# AIM OF THE TASK
Write out the whole listing again so that each line matches the original.
===== DATA PROVIDED
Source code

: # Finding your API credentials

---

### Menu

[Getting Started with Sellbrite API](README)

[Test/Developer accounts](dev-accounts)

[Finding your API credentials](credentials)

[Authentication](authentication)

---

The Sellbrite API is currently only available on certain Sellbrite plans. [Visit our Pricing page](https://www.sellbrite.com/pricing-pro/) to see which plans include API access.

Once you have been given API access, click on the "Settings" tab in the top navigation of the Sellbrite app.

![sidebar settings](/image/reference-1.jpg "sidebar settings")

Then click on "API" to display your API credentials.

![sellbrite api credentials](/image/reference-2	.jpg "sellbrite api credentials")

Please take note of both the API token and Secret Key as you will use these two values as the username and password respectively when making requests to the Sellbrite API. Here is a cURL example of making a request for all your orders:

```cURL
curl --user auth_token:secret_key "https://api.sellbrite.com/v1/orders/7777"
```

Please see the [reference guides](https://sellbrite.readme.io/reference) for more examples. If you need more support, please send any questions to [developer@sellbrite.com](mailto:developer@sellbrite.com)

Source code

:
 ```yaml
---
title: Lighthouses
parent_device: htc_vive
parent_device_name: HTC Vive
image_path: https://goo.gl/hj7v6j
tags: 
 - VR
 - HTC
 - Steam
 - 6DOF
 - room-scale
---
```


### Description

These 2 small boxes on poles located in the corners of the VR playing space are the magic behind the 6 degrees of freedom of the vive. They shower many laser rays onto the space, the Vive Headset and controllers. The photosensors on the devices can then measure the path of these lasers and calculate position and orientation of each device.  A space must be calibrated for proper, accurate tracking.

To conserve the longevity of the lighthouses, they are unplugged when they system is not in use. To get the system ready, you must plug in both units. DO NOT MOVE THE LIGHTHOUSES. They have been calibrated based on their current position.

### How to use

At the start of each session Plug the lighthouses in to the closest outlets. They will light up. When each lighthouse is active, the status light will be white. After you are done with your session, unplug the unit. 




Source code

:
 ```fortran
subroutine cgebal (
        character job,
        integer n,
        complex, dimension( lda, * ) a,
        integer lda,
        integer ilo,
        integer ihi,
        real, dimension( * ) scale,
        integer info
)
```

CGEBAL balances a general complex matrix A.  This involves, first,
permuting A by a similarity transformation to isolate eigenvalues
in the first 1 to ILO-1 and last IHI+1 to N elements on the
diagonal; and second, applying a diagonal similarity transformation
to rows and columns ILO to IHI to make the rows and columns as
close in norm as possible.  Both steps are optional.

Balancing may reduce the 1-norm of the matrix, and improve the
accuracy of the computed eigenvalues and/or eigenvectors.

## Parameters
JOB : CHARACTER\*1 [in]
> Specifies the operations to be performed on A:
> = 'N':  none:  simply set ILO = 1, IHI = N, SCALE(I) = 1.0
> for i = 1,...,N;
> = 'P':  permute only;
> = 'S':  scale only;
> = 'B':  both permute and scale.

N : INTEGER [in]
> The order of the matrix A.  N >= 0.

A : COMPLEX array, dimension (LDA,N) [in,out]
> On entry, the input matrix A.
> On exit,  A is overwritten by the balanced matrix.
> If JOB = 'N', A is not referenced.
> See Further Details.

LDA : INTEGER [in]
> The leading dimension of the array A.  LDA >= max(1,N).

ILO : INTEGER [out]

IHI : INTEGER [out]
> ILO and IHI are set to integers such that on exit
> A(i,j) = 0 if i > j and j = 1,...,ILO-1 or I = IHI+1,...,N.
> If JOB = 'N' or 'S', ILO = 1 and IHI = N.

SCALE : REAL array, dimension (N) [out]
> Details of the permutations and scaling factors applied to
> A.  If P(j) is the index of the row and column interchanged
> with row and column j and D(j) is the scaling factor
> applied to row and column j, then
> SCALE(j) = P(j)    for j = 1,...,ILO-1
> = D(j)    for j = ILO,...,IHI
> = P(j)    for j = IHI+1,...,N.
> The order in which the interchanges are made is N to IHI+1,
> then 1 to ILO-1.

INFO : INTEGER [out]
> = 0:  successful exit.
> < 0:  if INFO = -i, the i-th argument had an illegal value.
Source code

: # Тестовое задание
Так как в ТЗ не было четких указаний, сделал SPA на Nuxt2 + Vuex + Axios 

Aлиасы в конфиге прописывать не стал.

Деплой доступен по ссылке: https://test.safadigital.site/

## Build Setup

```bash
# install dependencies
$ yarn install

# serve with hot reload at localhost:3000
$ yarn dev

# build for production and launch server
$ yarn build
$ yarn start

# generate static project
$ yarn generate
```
==========
# WRITTEN REPLY
Source code

: # Finding your API credentials

---

### Menu

[Getting Started with Sellbrite API](README)

[Test/Developer accounts](dev-accounts)

[Finding your API credentials](credentials)

[Authentication](authentication)

---

The Sellbrite API is currently only available on certain Sellbrite plans. [Visit our Pricing page](https://www.sellbrite.com/pricing-pro/) to see which plans include API access.

Once you have been given API access, click on the "Settings" tab in the top navigation of the Sellbrite app.

![sidebar settings](/image/reference-1.jpg "sidebar settings")

Then click on "API" to display your API credentials.

![sellbrite api credentials](/image/reference-2	.jpg "sellbrite api credentials")

Please take note of both the API token and Secret Key as you will use these two values as the username and password respectively when making requests to the Sellbrite API. Here is a cURL example of making a request for all your orders:

```cURL
curl --user auth_token:secret_key "https://api.sellbrite.com/v1/orders/7777"
```

Please see the [reference guides](https://sellbrite.readme.io/reference) for more examples. If you need more support, please send any questions to [developer@sellbrite.com](mailto:developer@sellbrite.com)

Source code

:
 ```yaml
---
title: Lighthouses
parent_device: htc_vive
parent_device_name: HTC Vive
image_path: https://goo.gl/hj7v6j
tags: 
 - VR
 - HTC
 - Steam
 - 6DOF
 - room-scale
---
```


### Description

These 2 small boxes on poles located in the corners of the VR playing space are the magic behind the 6 degrees of freedom of the vive. They shower many laser rays onto the space, the Vive Headset and controllers. The photosensors on the devices can then measure the path of these lasers and calculate position and orientation of each device.  A space must be calibrated for proper, accurate tracking.

To conserve the longevity of the lighthouses, they are unplugged when they system is not in use. To get the system ready, you must plug in both units. DO NOT MOVE THE LIGHTHOUSES. They have been calibrated based on their current position.

### How to use

At the start of each session Plug the lighthouses in to the closest outlets. They will light up. When each lighthouse is active, the status light will be white. After you are done with your session, unplug the unit. 




Source code

:
 ```fortran
subroutine cgebal (
        character job,
        integer n,
        complex, dimension( lda, * ) a,
        integer lda,
        integer ilo,
        integer ihi,
        real, dimension( * ) scale,
        integer info
)
```

CGEBAL balances a general complex matrix A.  This involves, first,
permuting A by a similarity transformation to isolate eigenvalues
in the first 1 to ILO-1 and last IHI+1 to N elements on the
diagonal; and second, applying a diagonal similarity transformation
to rows and columns ILO to IHI to make the rows and columns as
close in norm as possible.  Both steps are optional.

Balancing may reduce the 1-norm of the matrix, and improve the
accuracy of the computed eigenvalues and/or eigenvectors.

## Parameters
JOB : CHARACTER\*1 [in]
> Specifies the operations to be performed on A:
> = 'N':  none:  simply set ILO = 1, IHI = N, SCALE(I) = 1.0
> for i = 1,...,N;
> = 'P':  permute only;
> = 'S':  scale only;
> = 'B':  both permute and scale.

N : INTEGER [in]
> The order of the matrix A.  N >= 0.

A : COMPLEX array, dimension (LDA,N) [in,out]
> On entry, the input matrix A.
> On exit,  A is overwritten by the balanced matrix.
> If JOB = 'N', A is not referenced.
> See Further Details.

LDA : INTEGER [in]
> The leading dimension of the array A.  LDA >= max(1,N).

ILO : INTEGER [out]

IHI : INTEGER [out]
> ILO and IHI are set to integers such that on exit
> A(i,j) = 0 if i > j and j = 1,...,ILO-1 or I = IHI+1,...,N.
> If JOB = 'N' or 'S', ILO = 1 and IHI = N.

SCALE : REAL array, dimension (N) [out]
> Details of the permutations and scaling factors applied to
> A.  If P(j) is the index of the row and column interchanged
> with row and column j and D(j) is the scaling factor
> applied to row and column j, then
> SCALE(j) = P(j)    for j = 1,...,ILO-1
> = D(j)    for j = ILO,...,IHI
> = P(j)    for j = IHI+1,...,N.
> The order in which the interchanges are made is N to IHI+1,
> then 1 to ILO-1.

INFO : INTEGER [out]
> = 0:  successful exit.
> < 0:  if INFO = -i, the i-th argument had an illegal value.
Source code

: # Тестовое задание
Так как в ТЗ не было четких указаний, сделал SPA на Nuxt2 + Vuex + Axios 

Aлиасы в конфиге прописывать не стал.

Деплой доступен по ссылке: https://test.safadigital.site/

## Build Setup

```bash
# install dependencies
$ yarn install

# serve with hot reload at localhost:3000
$ yarn dev

# build for production and launch server
$ yarn build
$ yarn start

# generate static project
$ yarn generate
```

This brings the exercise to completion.